Friday’s Overlooked News

The Obama administration has become adept at something other administrations have done, but this administration has taken it from amateur status to expert: waiting until Friday evening, when few are paying attention, to dump all the bad news of the week—bad, that is, for the administration. Under Obama, this has evolved almost into an art form. What am I talking about? Well, here’s what transpired late last Friday:

  1. The long-term care insurance portion of Obamacare was quietly dropped. Forced to face reality about the financial unsustainability of the plan, HHS will now pretend it never existed. All along, we were told this plan would save money; it was an illusion from the start. The illusion finally was shattered.
  2. The Treasury Department reported the second-highest annual deficit in U.S. history.
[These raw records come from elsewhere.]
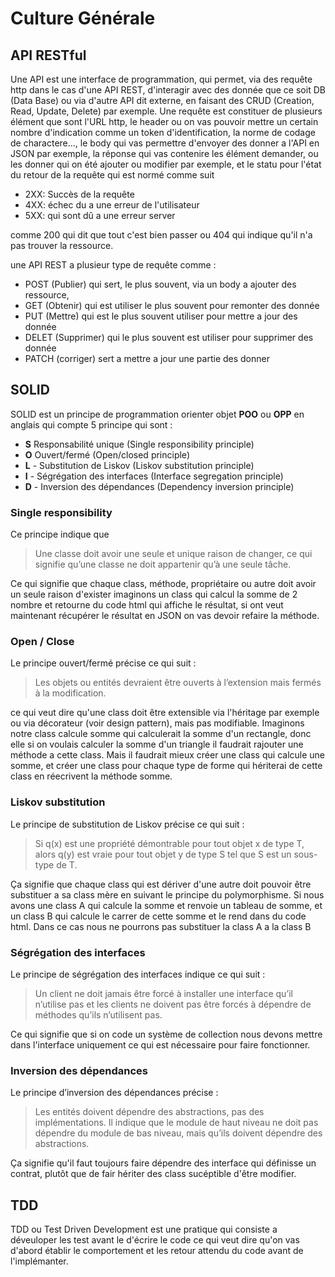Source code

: # Culture Générale

## API RESTful

Une API est une interface de programmation, qui permet, via des requête http dans le cas d'une API REST, d'interagir avec des donnée que ce soit DB (Data Base) ou via d'autre API dit externe, en faisant des CRUD (Creation, Read, Update, Delete) par exemple.  Une requête est constituer de plusieurs élément que sont l'URL http, le header ou on vas pouvoir mettre un certain nombre d'indication comme un token d'identification, la norme de codage de charactere..., le body qui vas permettre d'envoyer des donner a l'API en JSON par exemple, la réponse qui vas contenire les élément demander, ou les donner qui on été ajouter ou modifier par exemple, et le statu pour l'état du retour de la requête qui est normé comme suit 

- 2XX: Succès de la requête
- 4XX: échec du a une erreur de l'utilisateur  
- 5XX: qui sont dû a une erreur server

comme 200 qui dit que tout c'est bien passer ou 404 qui indique qu'il n'a pas trouver la ressource.

une API REST a plusieur type de requête comme :

- POST (Publier) qui sert, le plus souvent, via un body a ajouter des ressource,
- GET (Obtenir) qui est utiliser le plus souvent pour remonter des donnée
- PUT (Mettre) qui est le plus souvent utiliser pour mettre a jour des donnée 
- DELET (Supprimer) qui le plus souvent est utiliser pour supprimer des donnée
- PATCH (corriger) sert a mettre a jour une partie des donner

## SOLID

SOLID est un principe de programmation orienter objet **POO** ou **OPP**  en anglais qui compte 5 principe qui sont : 

- **S**  Responsabilité unique (Single responsibility principle)
- **O**   Ouvert/fermé (Open/closed principle)
- **L**  - Substitution de Liskov (Liskov substitution principle)
- **I**  - Ségrégation des interfaces (Interface segregation principle)
- **D**  - Inversion des dépendances (Dependency inversion principle)

### Single responsibility

Ce principe indique que  

> Une classe doit avoir une seule et unique raison de changer, ce qui signifie qu’une classe ne doit appartenir qu’à une seule tâche.

Ce qui signifie que chaque class, méthode, propriétaire ou autre doit avoir un seule raison d'exister
imaginons un class qui calcul la somme de 2 nombre et retourne du code html qui affiche le résultat, si ont veut maintenant récupérer le résultat en JSON on vas devoir refaire la méthode.

### Open / Close

Le principe ouvert/fermé précise ce qui suit :

> Les objets ou entités devraient être ouverts à l’extension mais fermés à la modification.

ce qui veut dire qu'une class doit être extensible via l'héritage par exemple ou via décorateur (voir design pattern), mais pas modifiable. Imaginons notre class calcule somme qui calculerait la somme d'un rectangle, donc elle si on voulais calculer la somme d'un triangle il faudrait rajouter une méthode a cette class. Mais il faudrait mieux créer une class qui calcule une somme, et créer une class pour chaque type de forme qui hériterai de cette class en réecrivent la méthode somme.

### Liskov substitution

Le principe de substitution de Liskov précise ce qui suit :

> Si q(x) est une propriété démontrable pour tout objet x de type T, alors q(y) est vraie pour tout objet y de type S tel que S est un sous-type de T.

Ça signifie que chaque class qui est dériver d'une autre doit pouvoir être substituer a sa class mère en suivant le principe du polymorphisme. Si nous avons une class A qui calcule la somme et renvoie un tableau de somme, et un class B qui calcule le carrer de cette somme et le rend dans du code html. Dans ce cas nous ne pourrons pas substituer la class A a la class B

### Ségrégation des interfaces

Le principe de ségrégation des interfaces indique ce qui suit :

>Un client ne doit jamais être forcé à installer une interface qu’il n’utilise pas et les clients ne doivent pas être forcés à dépendre de méthodes qu’ils n’utilisent pas.

Ce qui signifie que si on code un système de collection nous devons mettre dans l'interface uniquement ce qui est nécessaire pour faire fonctionner.

### Inversion des dépendances

Le principe d’inversion des dépendances précise :

> Les entités doivent dépendre des abstractions, pas des implémentations. Il indique que le module de haut niveau ne doit pas dépendre du module de bas niveau, mais qu’ils doivent dépendre des abstractions.

Ça signifie qu'il faut toujours faire dépendre des interface qui définisse un contrat, plutôt que de fair hériter des class sucéptible d'être modifier.

## TDD

TDD ou Test Driven Development est une pratique qui consiste a déveuloper les test avant le d'écrire le code ce qui veut dire qu'on vas d'abord établir le comportement et les retour attendu du code avant de l'implémanter.
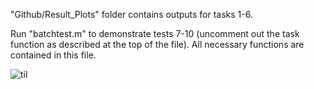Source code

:"Github/Result_Plots" folder contains outputs for tasks 1-6.

Run "batchtest.m" to demonstrate tests 7-10 (uncomment out the task function as described at the top of the file). All necessary functions are contained in this file.


![til](.VQTraining.gif)
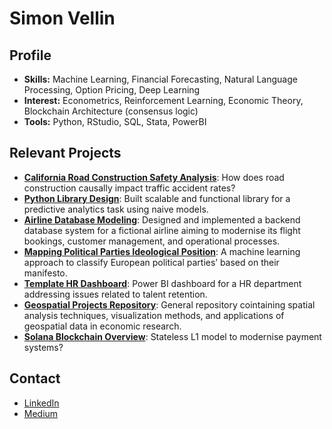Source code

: # Simon Vellin

## Profile
- **Skills:** Machine Learning, Financial Forecasting, Natural Language Processing, Option Pricing, Deep Learning
- **Interest:** Econometrics, Reinforcement Learning, Economic Theory, Blockchain Architecture (consensus logic)
- **Tools:** Python, RStudio, SQL, Stata, PowerBI

## Relevant Projects
- [**California Road Construction Safety Analysis**](https://github.com/m9o8/bse_geospatial/tree/main/final): How does road construction causally impact traffic accident rates?
- [**Python Library Design**](https://github.com/DenisProcyon/CDS_Final_Project): Built scalable and functional library for a predictive analytics task using naive models.
- [**Airline Database Modeling**](https://github.com/simonvellin/Airline-Database-Modeling): Designed and implemented a backend database system for a fictional airline aiming to modernise its flight bookings, customer management, and operational processes.
- [**Mapping Political Parties Ideological Position**](https://github.com/simonvellin/mapping_political_manifestos/tree/main): A machine learning approach to classify European political parties’ based on their manifesto.
- [**Template HR Dashboard**](https://datapilot.fr/nos-cas-clients/tableau-de-bord-%20rh/): Power BI dashboard for a HR department addressing issues related to talent retention.
- [**Geospatial Projects Repository**](https://github.com/m9o8/bse_geospatial): General repository cointaining spatial analysis techniques, visualization methods, and applications of geospatial data in economic research.
- [**Solana Blockchain Overview**](https://www.academia.edu/116381261/Solana_Blockchain_Overview_Stateless_L1_Model): Stateless L1 model to modernise payment systems?

## Contact
- [LinkedIn](https://www.linkedin.com/in/simon-vellin)
- [Medium](https://medium.com/@simon.vellin)
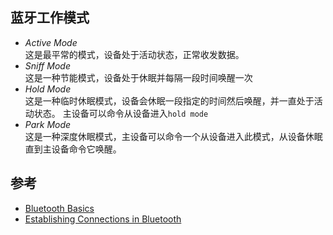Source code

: 
## 蓝牙工作模式

* *Active Mode*  
    这是最平常的模式，设备处于活动状态，正常收发数据。
* *Sniff Mode*  
    这是一种节能模式，设备处于休眠并每隔一段时间唤醒一次
* *Hold Mode*  
    这是一种临时休眠模式，设备会休眠一段指定的时间然后唤醒，并一直处于活动状态。
    主设备可以命令从设备进入`hold mode`
* *Park Mode*  
    这是一种深度休眠模式，主设备可以命令一个从设备进入此模式，从设备休眠直到主设备命令它唤醒。

## 参考

* [Bluetooth Basics](https://learn.sparkfun.com/tutorials/bluetooth-basics)
* [Establishing Connections in Bluetooth](http://www.tutorial-reports.com/wireless/bluetooth/establishingconnections.php)
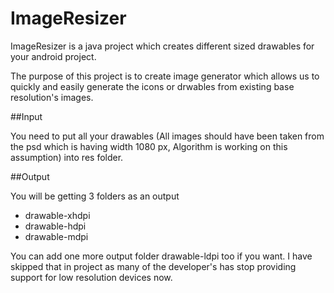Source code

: ImageResizer
============

ImageResizer is a java project which creates different sized drawables for your android project.

The purpose of this project is to create image generator which allows us to quickly and easily generate the icons or drwables from existing base resolution's images.

##Input

You need to put all your drawables (All images should have been taken from the psd which is having width 1080 px, Algorithm is working on this assumption) into res folder.


##Output

You will be getting 3 folders as an output

* drawable-xhdpi
* drawable-hdpi
* drawable-mdpi


You can add one more output folder drawable-ldpi too if you want. I have skipped that in project as many of the developer's has stop providing support for low resolution devices now.
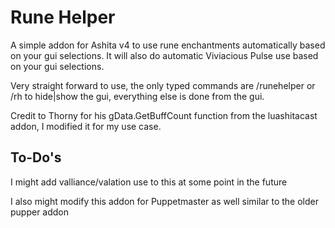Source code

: # Rune Helper
A simple addon for Ashita v4 to use rune enchantments automatically based on your gui selections. It will also do automatic Viviacious Pulse use based on your gui selections.

Very straight forward to use, the only typed commands are /runehelper or /rh to hide|show the gui, everything else is done from the gui.

Credit to Thorny for his gData.GetBuffCount function from the luashitacast addon, I modified it for my use case.

## To-Do's
I might add valliance/valation use to this at some point in the future

I also might modify this addon for Puppetmaster as well similar to the older pupper addon
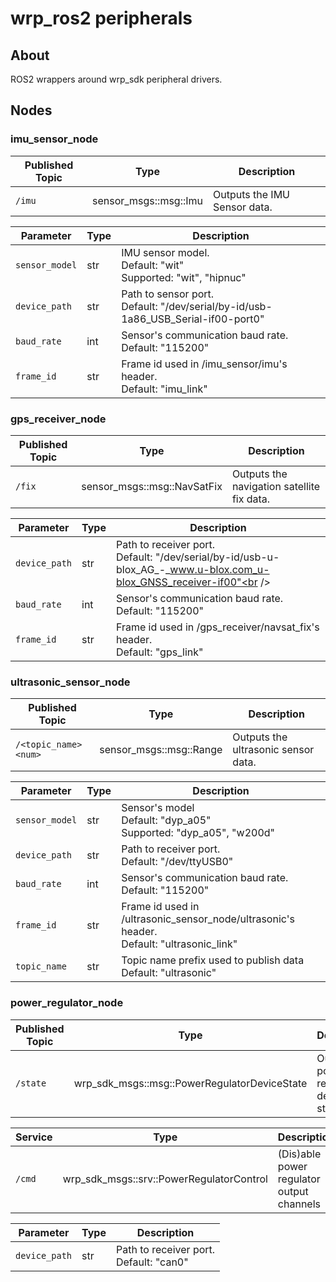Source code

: # wrp_ros2 peripherals

## About

ROS2 wrappers around wrp_sdk peripheral drivers.

## Nodes

### imu_sensor_node
| Published Topic | Type                  | Description                  |
| --------------- | --------------------- | ---------------------------- |
| `/imu`          | sensor_msgs::msg::Imu | Outputs the IMU Sensor data. |

| Parameter     | Type | Description                                                                                 |
| ------------- | ---- | ------------------------------------------------------------------------------------------- |
| `sensor_model` | str  | IMU sensor model.<br />Default: "wit"<br />Supported: "wit", "hipnuc" |
| `device_path` | str  | Path to sensor port.<br />Default: "/dev/serial/by-id/usb-1a86_USB_Serial-if00-port0"<br /> |
| `baud_rate`   | int  | Sensor's communication baud rate.<br />Default: "115200"                                    |
| `frame_id`    | str  | Frame id used in /imu_sensor/imu's header.<br />Default: "imu_link"                         |


### gps_receiver_node
| Published Topic | Type                        | Description                                |
| --------------- | --------------------------- | ------------------------------------------ |
| `/fix`          | sensor_msgs::msg::NavSatFix | Outputs the navigation satellite fix data. |

| Parameter     | Type | Description                                                                                                             |
| ------------- | ---- | ----------------------------------------------------------------------------------------------------------------------- |
| `device_path` | str  | Path to receiver port.<br />Default: "/dev/serial/by-id/usb-u-blox_AG_-_www.u-blox.com_u-blox_GNSS_receiver-if00"<br /> |
| `baud_rate`   | int  | Sensor's communication baud rate.<br />Default: "115200"                                                                |
| `frame_id`    | str  | Frame id used in /gps_receiver/navsat_fix's header.<br />Default: "gps_link"                                            |

### ultrasonic_sensor_node
| Published Topic      | Type                    | Description                         |
| -------------------- | ----------------------- | ----------------------------------- |
| `/<topic_name><num>` | sensor_msgs::msg::Range | Outputs the ultrasonic sensor data. |

| Parameter      | Type | Description                                                                                   |
| -------------- | ---- | --------------------------------------------------------------------------------------------- |
| `sensor_model` | str  | Sensor's model <br />Default: "dyp_a05"<br />Supported: "dyp_a05", "w200d"                    |
| `device_path`  | str  | Path to receiver port.<br />Default: "/dev/ttyUSB0"<br />                                     |
| `baud_rate`    | int  | Sensor's communication baud rate.<br />Default: "115200"                                      |
| `frame_id`     | str  | Frame id used in /ultrasonic_sensor_node/ultrasonic's header.<br />Default: "ultrasonic_link" |
| `topic_name`   | str  | Topic name prefix used to publish data <br />Default: "ultrasonic"                            |

### power_regulator_node
| Published Topic | Type                                     | Description                               |
| --------------- | ---------------------------------------- | ----------------------------------------- |
| `/state`        | wrp_sdk_msgs::msg::PowerRegulatorDeviceState | Outputs the power regulator device state. |

| Service | Type                                 | Description                               |
| ------- | ------------------------------------ | ----------------------------------------- |
| `/cmd`  | wrp_sdk_msgs::srv::PowerRegulatorControl | (Dis)able power regulator output channels |

| Parameter     | Type | Description                                       |
| ------------- | ---- | ------------------------------------------------- |
| `device_path` | str  | Path to receiver port.<br />Default: "can0"<br /> |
The budget year ended in September. The sad truth? We ran a $1.3 trillion-dollar deficit for the last year. That’s second only to 2009. Let’s see, who was president way back then? Oh, yeah. For the record, that makes three years in a row with a deficit more than $1 trillion.
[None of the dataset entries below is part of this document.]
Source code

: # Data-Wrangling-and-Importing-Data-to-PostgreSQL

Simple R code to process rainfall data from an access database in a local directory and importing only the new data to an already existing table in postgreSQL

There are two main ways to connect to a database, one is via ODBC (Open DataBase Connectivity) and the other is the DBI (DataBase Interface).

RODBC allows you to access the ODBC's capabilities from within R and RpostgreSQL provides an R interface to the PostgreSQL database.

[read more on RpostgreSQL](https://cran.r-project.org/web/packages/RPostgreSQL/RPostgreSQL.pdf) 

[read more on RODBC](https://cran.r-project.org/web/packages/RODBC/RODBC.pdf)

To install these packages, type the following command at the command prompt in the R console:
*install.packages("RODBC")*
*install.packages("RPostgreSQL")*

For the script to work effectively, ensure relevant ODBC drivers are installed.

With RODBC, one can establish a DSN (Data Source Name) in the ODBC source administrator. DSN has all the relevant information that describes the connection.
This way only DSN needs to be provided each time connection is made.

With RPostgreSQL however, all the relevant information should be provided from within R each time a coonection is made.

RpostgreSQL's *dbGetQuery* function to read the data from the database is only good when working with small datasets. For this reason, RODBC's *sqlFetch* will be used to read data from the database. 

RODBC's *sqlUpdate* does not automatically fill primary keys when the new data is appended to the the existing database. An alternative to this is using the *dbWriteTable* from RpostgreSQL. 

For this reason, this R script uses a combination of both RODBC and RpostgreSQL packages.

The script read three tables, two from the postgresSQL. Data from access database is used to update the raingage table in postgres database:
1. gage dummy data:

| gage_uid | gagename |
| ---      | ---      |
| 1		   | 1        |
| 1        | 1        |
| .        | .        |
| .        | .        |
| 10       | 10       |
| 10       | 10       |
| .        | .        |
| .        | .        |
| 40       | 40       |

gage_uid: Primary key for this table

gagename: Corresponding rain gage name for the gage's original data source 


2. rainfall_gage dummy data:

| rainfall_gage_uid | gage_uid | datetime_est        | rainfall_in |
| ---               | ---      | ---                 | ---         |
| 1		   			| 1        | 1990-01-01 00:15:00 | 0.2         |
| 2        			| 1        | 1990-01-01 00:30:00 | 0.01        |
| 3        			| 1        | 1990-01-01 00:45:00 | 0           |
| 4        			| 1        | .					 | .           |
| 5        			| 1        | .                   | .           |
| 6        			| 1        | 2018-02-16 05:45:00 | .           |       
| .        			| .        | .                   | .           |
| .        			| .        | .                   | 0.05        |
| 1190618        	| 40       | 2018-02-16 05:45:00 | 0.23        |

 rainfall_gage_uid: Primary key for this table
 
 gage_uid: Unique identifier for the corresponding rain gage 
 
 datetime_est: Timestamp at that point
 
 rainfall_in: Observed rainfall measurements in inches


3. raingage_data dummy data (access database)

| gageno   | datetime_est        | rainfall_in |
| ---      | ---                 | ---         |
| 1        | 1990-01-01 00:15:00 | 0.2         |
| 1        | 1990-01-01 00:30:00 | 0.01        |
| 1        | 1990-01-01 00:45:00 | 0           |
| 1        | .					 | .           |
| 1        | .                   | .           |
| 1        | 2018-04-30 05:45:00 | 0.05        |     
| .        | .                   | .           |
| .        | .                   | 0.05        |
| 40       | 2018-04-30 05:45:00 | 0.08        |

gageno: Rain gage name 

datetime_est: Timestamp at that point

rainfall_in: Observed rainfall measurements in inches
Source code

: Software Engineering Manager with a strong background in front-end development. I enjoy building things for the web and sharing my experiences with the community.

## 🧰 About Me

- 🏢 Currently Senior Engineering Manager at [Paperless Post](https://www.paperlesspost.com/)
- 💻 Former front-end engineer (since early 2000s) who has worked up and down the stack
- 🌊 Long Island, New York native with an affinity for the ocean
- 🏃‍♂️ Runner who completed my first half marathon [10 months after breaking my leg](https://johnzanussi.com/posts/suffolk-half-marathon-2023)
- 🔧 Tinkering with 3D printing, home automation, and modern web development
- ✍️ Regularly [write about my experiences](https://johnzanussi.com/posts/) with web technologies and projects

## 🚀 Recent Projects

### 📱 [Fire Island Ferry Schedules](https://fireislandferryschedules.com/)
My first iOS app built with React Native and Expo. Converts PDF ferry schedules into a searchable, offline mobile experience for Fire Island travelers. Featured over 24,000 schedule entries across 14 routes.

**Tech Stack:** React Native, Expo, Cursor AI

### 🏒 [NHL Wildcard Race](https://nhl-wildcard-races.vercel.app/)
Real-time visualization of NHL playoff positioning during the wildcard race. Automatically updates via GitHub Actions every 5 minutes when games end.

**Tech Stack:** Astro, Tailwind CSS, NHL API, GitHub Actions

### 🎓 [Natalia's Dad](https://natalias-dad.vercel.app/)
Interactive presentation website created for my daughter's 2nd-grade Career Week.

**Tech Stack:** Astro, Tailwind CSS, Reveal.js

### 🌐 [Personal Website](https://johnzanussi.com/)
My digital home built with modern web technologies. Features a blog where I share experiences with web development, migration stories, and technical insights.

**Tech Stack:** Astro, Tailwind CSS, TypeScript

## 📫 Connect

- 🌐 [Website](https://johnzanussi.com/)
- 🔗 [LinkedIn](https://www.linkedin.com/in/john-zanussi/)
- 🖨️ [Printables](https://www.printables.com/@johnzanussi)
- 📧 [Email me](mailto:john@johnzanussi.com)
  3. George Kaiser, a billionaire who was one of Obama’s staunchest contributors and a major Solyndra investor, paid practically zero taxes over the last decade. Now, tell me again about those evil Republican who make too much money and don’t pay enough taxes? Obama may talk class warfare for political gain, but he relies heavily on millionaires and billionaires like Kaiser and Warren Buffet to raise money for him personally. And all that anti-Wall Street talk going around through the Occupy “movement”? Are those protesters really aware of how dependent on Wall Street the Democrat party is, and how avidly Wall Streeters have contributed to the Democrat coffers?
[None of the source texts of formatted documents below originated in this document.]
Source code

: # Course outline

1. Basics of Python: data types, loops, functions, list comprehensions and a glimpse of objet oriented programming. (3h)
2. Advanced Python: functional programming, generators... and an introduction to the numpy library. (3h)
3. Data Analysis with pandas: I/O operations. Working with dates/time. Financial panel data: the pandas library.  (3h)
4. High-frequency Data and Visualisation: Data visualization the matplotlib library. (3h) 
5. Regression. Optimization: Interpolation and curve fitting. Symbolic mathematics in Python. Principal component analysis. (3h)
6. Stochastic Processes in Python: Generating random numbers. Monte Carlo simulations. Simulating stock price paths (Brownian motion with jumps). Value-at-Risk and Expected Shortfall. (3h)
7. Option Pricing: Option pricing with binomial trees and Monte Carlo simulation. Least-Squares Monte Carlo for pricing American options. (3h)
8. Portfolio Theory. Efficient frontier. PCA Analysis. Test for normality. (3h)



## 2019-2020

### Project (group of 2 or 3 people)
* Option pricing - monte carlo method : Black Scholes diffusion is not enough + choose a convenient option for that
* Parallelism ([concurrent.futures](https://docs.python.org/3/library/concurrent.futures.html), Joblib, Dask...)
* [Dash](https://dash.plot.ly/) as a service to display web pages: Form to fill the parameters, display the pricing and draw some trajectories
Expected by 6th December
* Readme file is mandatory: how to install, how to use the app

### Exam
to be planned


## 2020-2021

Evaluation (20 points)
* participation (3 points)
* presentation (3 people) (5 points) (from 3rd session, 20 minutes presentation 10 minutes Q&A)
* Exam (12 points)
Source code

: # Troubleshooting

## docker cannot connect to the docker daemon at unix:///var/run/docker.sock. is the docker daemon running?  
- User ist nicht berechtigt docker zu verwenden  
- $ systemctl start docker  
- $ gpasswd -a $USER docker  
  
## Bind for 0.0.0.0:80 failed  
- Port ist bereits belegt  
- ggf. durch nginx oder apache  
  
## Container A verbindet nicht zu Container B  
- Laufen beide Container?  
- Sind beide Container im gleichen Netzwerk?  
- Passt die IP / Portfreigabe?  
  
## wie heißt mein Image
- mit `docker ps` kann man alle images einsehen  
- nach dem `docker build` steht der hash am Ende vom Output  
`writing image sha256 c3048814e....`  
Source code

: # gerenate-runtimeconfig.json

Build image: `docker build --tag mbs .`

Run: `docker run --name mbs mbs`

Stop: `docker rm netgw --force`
  4. More on Solyndra. The House Oversight Committee seeking more information on the foolish loan to the bankrupt solar power company is being stonewalled by the White House. No information that can be gathered from the president’s e-mail will be sent to Congress. While I understand the separation of powers argument, Congress does have oversight responsibility for how money from that ill-advised stimulus bill was spent.

Some of this is politics as usual, but this administration said it would be the most transparent, most ethical administration in American history. When you try your best to hide bad news and refuse to cooperate with a legitimate congressional investigation, that doesn’t pass the laugh test.

And I haven’t even mentioned the continuing saga of Fast and Furious. I think I’ll say more about that one tomorrow.